Work request —
Pull out each line of the data that includes the word "keys".

Data for the task —
════════════════

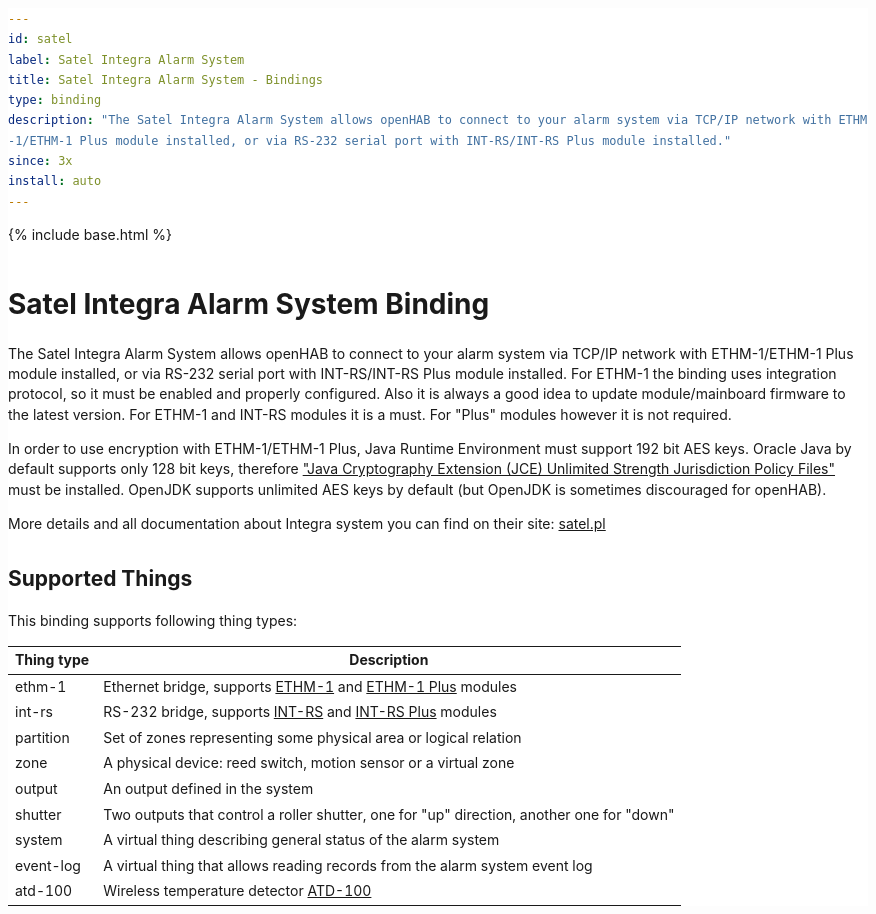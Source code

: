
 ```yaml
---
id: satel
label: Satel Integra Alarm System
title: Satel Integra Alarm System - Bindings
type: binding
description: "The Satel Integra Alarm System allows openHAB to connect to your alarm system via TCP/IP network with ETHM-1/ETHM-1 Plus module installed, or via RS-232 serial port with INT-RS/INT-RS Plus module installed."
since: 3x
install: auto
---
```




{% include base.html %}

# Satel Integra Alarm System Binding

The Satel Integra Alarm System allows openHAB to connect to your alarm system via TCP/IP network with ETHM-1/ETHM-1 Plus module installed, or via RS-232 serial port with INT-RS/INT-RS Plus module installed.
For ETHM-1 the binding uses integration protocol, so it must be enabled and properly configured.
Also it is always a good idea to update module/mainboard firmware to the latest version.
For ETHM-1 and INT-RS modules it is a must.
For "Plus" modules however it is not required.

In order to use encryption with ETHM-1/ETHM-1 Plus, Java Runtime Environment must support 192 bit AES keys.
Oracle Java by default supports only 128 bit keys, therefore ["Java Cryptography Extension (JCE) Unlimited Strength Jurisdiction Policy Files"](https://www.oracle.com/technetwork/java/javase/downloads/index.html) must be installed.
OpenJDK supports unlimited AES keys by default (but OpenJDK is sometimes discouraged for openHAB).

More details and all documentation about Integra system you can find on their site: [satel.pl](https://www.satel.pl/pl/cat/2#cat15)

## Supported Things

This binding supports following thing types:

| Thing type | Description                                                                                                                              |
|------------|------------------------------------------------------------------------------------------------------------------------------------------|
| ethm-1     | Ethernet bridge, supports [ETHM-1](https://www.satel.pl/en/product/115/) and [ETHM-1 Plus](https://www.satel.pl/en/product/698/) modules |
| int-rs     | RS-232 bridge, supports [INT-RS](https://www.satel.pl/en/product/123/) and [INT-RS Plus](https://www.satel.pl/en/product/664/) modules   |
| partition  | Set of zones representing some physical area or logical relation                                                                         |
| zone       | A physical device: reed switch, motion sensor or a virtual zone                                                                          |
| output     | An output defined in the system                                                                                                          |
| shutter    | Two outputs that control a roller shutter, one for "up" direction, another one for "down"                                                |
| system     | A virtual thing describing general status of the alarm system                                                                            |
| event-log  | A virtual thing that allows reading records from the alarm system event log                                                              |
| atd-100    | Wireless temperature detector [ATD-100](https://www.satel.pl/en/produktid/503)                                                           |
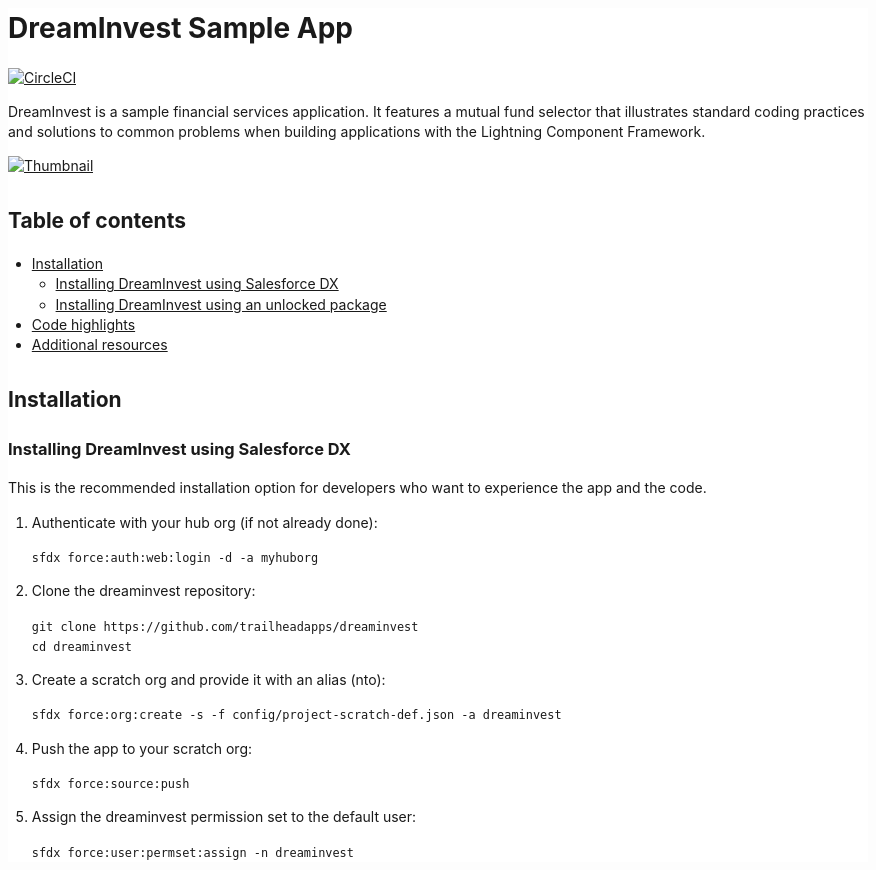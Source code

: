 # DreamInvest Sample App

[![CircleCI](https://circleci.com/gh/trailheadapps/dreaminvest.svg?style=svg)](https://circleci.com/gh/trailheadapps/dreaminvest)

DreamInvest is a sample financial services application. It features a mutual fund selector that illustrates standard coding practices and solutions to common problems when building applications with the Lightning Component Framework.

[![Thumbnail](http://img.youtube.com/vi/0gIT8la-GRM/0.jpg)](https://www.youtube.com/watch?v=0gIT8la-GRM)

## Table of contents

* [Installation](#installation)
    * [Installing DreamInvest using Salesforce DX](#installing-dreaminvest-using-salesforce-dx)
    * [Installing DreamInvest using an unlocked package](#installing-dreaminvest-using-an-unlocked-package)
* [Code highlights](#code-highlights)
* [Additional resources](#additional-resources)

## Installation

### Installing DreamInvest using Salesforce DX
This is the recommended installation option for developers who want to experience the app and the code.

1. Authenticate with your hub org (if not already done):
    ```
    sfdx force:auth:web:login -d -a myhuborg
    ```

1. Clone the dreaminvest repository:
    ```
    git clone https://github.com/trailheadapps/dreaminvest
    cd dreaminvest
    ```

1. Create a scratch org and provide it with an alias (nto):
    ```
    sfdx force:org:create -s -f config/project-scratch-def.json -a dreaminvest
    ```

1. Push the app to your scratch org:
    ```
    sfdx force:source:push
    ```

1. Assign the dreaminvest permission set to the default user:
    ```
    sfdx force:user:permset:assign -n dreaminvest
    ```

════════════════

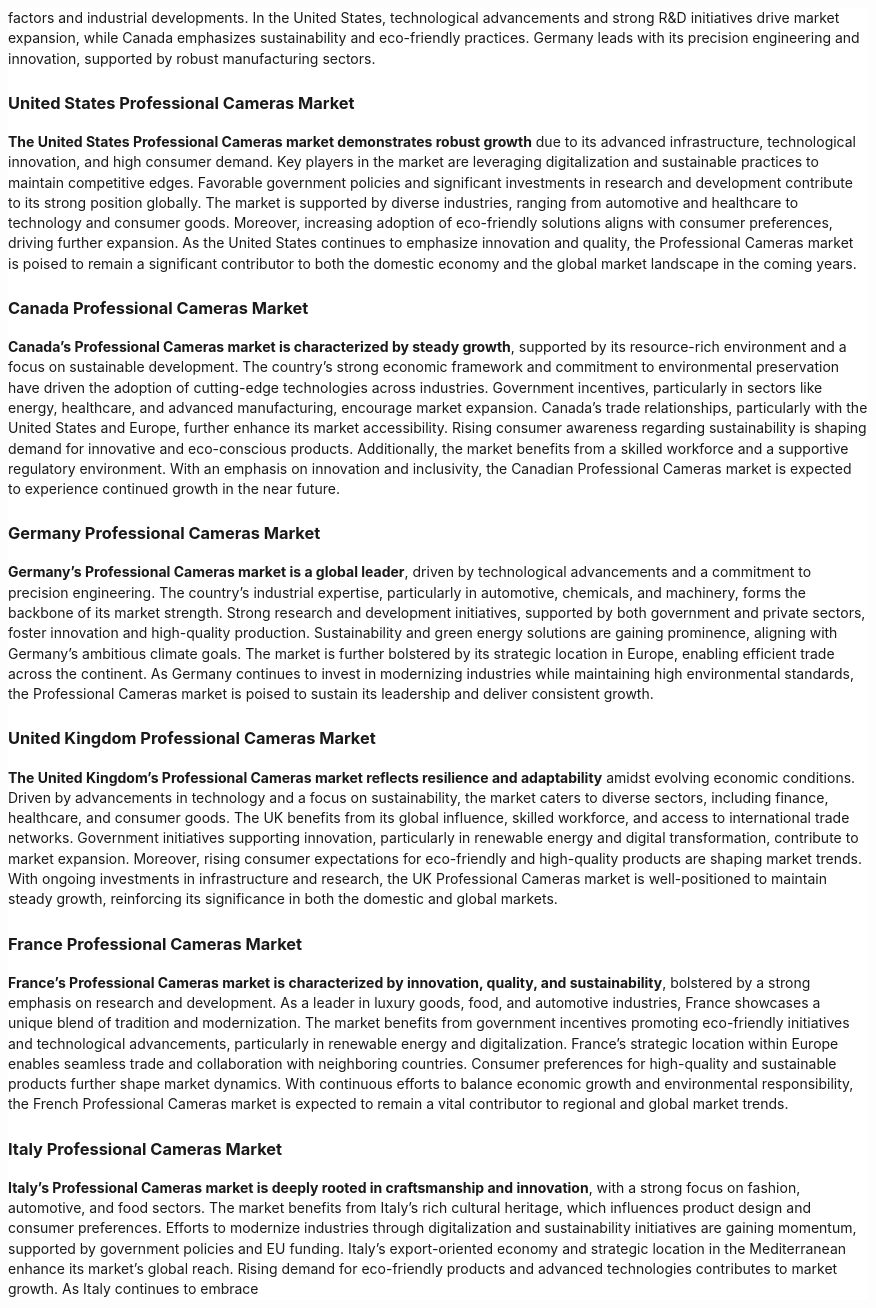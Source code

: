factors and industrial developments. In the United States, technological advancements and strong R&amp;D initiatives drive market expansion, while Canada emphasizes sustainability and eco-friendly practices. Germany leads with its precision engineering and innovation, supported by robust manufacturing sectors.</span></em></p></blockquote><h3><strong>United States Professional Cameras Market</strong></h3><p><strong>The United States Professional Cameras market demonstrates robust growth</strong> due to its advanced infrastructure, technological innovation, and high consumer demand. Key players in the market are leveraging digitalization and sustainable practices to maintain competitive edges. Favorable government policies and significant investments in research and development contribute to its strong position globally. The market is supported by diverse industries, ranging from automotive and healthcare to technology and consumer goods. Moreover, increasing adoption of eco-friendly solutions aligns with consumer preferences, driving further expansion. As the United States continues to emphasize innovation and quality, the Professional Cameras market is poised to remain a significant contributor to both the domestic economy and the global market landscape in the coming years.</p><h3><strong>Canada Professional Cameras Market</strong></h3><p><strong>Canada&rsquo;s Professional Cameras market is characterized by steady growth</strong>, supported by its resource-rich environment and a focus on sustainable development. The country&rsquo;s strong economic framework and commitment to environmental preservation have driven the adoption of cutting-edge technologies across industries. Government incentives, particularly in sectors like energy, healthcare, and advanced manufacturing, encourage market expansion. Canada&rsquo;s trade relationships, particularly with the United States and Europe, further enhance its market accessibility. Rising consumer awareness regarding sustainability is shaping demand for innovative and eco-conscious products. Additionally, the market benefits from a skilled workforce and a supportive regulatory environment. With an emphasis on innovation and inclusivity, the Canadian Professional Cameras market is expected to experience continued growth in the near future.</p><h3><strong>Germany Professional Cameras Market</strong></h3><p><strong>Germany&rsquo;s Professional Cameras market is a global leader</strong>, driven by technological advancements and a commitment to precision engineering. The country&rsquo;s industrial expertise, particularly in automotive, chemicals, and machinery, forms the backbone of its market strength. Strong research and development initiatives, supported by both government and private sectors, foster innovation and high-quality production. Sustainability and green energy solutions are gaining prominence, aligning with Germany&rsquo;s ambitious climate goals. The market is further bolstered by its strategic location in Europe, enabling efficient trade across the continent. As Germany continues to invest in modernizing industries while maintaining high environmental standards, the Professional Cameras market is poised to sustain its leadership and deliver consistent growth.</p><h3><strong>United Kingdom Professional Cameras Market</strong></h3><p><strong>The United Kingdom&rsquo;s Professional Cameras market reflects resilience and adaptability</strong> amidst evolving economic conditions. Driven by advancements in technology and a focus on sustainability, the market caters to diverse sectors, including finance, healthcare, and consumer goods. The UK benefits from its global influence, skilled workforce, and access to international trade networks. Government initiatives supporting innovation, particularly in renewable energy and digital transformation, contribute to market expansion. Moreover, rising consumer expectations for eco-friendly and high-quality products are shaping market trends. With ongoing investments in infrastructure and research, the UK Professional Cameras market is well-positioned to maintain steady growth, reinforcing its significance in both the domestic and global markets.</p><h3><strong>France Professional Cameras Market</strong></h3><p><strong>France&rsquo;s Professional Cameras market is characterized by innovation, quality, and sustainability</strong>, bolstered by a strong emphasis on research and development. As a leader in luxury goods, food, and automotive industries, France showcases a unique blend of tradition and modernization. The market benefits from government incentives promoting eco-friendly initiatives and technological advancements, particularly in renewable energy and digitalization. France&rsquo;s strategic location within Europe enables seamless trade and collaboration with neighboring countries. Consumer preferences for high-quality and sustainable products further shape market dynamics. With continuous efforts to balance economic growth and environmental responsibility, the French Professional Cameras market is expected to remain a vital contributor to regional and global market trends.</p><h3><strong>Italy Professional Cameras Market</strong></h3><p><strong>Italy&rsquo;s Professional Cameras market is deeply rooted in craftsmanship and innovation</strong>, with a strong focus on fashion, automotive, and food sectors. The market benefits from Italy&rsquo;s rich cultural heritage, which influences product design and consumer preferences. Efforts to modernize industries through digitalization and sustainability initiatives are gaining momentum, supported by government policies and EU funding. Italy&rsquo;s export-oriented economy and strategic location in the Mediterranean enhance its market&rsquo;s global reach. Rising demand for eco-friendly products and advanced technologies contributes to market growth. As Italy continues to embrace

════════════════

Exercise output —
In order to use encryption with ETHM-1/ETHM-1 Plus, Java Runtime Environment must support 192 bit AES keys.
Oracle Java by default supports only 128 bit keys, therefore ["Java Cryptography Extension (JCE) Unlimited Strength Jurisdiction Policy Files"](https://www.oracle.com/technetwork/java/javase/downloads/index.html) must be installed.
OpenJDK supports unlimited AES keys by default (but OpenJDK is sometimes discouraged for openHAB).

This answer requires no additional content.